What drives me: Giving more, taking less

Here is the first entry of our 1st SOESTblog Writing Contest “What drives you?”! Each week, contestants will share what drives them to do their research day in and day out. Each article will be posted for 1 week and winners will be determined by the most # of reads on the site! Help Chantel this week by sharing her article!

 

FaceCrop_CChangContributed by Chantel Chang

I remind myself daily about why I subject myself to the challenges of graduate school (e.g., lack of sleep, free time, and money, feelings of incompetence, etc.) in order to answer questions from myself and others like, “Why am I back in school at the age of 30 while most of my peers own homes, are starting families, and get free weekends?”

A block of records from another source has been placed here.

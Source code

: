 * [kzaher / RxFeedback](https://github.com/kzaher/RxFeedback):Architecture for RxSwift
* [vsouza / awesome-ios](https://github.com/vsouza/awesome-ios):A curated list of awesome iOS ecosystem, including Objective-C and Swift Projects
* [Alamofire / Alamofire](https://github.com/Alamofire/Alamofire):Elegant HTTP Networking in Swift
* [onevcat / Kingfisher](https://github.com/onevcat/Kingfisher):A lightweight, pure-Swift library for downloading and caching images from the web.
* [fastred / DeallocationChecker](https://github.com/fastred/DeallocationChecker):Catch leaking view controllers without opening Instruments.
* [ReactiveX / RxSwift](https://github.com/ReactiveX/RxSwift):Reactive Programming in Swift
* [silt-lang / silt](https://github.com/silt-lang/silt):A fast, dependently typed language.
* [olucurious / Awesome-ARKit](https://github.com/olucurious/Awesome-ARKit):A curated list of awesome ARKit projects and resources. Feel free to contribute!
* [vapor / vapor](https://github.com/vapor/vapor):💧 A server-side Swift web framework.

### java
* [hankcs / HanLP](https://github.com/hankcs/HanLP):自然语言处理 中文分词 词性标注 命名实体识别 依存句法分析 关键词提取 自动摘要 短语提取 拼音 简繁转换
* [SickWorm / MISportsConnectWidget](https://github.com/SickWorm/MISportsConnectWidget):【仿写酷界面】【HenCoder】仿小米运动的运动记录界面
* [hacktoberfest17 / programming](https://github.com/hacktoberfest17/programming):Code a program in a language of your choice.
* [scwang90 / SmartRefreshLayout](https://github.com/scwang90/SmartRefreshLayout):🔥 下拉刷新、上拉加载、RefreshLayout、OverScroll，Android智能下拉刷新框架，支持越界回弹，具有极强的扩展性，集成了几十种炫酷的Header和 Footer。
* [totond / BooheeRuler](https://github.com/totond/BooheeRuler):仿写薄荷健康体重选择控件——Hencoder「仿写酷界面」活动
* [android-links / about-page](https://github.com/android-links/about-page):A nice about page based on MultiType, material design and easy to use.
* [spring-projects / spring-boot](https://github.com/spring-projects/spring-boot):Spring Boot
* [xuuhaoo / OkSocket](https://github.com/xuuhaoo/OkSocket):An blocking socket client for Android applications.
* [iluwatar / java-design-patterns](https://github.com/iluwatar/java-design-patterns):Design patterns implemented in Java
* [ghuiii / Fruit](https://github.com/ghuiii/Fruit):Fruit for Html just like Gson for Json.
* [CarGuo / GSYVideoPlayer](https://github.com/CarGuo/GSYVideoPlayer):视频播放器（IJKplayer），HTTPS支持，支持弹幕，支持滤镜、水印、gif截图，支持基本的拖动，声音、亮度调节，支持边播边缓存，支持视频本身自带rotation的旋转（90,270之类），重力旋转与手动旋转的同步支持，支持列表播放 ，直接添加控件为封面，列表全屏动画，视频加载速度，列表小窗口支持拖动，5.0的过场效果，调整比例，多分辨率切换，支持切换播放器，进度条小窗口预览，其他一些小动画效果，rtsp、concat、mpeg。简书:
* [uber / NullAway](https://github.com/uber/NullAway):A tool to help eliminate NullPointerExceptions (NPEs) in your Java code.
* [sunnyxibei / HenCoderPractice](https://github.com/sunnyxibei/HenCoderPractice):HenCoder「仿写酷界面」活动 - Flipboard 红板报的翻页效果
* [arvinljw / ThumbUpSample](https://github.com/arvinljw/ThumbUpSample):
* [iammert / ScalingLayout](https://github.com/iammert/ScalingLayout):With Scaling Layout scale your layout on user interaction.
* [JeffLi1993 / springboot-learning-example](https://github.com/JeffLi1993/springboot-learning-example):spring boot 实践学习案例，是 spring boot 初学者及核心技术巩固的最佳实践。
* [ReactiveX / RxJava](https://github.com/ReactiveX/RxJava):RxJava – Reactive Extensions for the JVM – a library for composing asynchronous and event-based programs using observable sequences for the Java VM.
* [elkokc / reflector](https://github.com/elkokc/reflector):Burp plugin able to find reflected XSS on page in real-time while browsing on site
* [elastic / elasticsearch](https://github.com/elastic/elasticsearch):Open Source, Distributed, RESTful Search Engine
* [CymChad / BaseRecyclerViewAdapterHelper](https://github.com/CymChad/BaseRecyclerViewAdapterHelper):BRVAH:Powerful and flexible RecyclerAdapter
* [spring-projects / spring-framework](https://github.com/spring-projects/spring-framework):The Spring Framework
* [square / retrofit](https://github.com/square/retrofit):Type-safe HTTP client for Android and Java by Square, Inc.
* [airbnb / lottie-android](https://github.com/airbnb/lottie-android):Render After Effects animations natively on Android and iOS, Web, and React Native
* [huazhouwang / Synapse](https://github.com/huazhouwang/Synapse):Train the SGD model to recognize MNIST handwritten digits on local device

The initial driver was that I knew what I did not want. I could not stand to stay in my previous career as an occupational therapist because it was missing something for me on a personal level. I believe everyone has a natural strength – a gift, and I recognized from grade school that mine was in mathematics and analysis. Today I realize how important it is for me to use mathematics, and to keep learning and growing. I chose to study oceanography because of the complexity and dynamic nature of the ocean. With an interest in biophysical modeling, I create computer models to assist with answering questions like, “What are the major physical, biological, and behavioral drivers that impact genetic or larval connectivity in the ocean?” Or “How might computer models be used to assess and improve placement of marine protected area boundaries?” I could study oceanography for a lifetime and still have more questions.

However, my primary driver goes beyond mathematics and my interests. My primary driver is that I strive to give back to Hawai‘i. As a fifth generation child of Hawai‘i, my favorite memories were of surfing and bodyboarding with my family in the crystal-clear blue ocean, while taking lunch breaks to feast on spam musubi and Hawaiian Sun juice. I’ve fished for ‘ahi and mahimahi, snorkeled and dove the Hawaiian coral reefs, and hiked the tall mountains of O‘ahu. Hawai‘i has provided a tremendously beautiful home and I hope to give back to the islands more than what has been given to me. I hope that many future generations will be able to enjoy Hawai‘i as I have. I’m not quite sure of what my specific contribution will be, but I believe that a deeper understanding of the ocean and environment is a good starting point.

During those moments of exhaustion, which are common in graduate school, I remind myself of how lucky I am to be allowed to live here in Hawai‘i of all the places in the world (less than 1%, about 2 in 10,000 people in the current world population, live in Hawai‘i) and to be in a situation where I am able to return to school for a career change. I focus on what I am grateful for, the give-take relationship between the land and humans, and I realize that the stresses of graduate school are temporary and trivial compared to those that Hawai‘i is under. Imagine the burden of Hawai‘i – the rise of industrialization, an increasing population and pollution have put tremendous stress on the islands, corals and marine life over the years. It’s common to hear stories of the ‘old days’ from my father’s generation when fish were plentiful and marine life was thriving. But now, “there’s not as many fish” in those same places where they used to be abundant. Even in my lifetime, I can remember what it was like to see open land instead of condominium upon condominium.

With everything back in perspective, I continue on with a renewed spirit and the mantra “give more, take less.” What can I do for Hawai‘i?